- [EXERCISE AIM]: Restate word for word the span that opens with the line containing "- 3-wire cable 230V + 230V Socket" and closes with the final line of the data; give only those lines.

- [THE INPUT]:
####

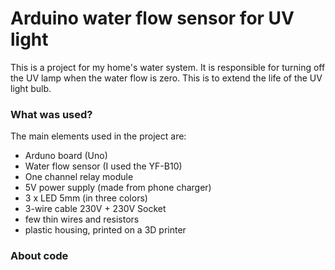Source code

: 
# Arduino water flow sensor for UV light

This is a project for my home's water system. It is responsible for turning off the UV lamp when the water flow is zero. This is to extend the life of the UV light bulb.

### What was used?
The main elements used in the project are:

- Arduno board (Uno)
- Water flow sensor (I used the YF-B10)
- One channel relay module
- 5V power supply (made from phone charger)
- 3 x LED 5mm (in three colors)
- 3-wire cable 230V + 230V Socket
- few thin wires and resistors
- plastic housing, printed on a 3D printer

### About code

####

- [WRITTEN SOLUTION]:
- 3-wire cable 230V + 230V Socket
- few thin wires and resistors
- plastic housing, printed on a 3D printer

### About code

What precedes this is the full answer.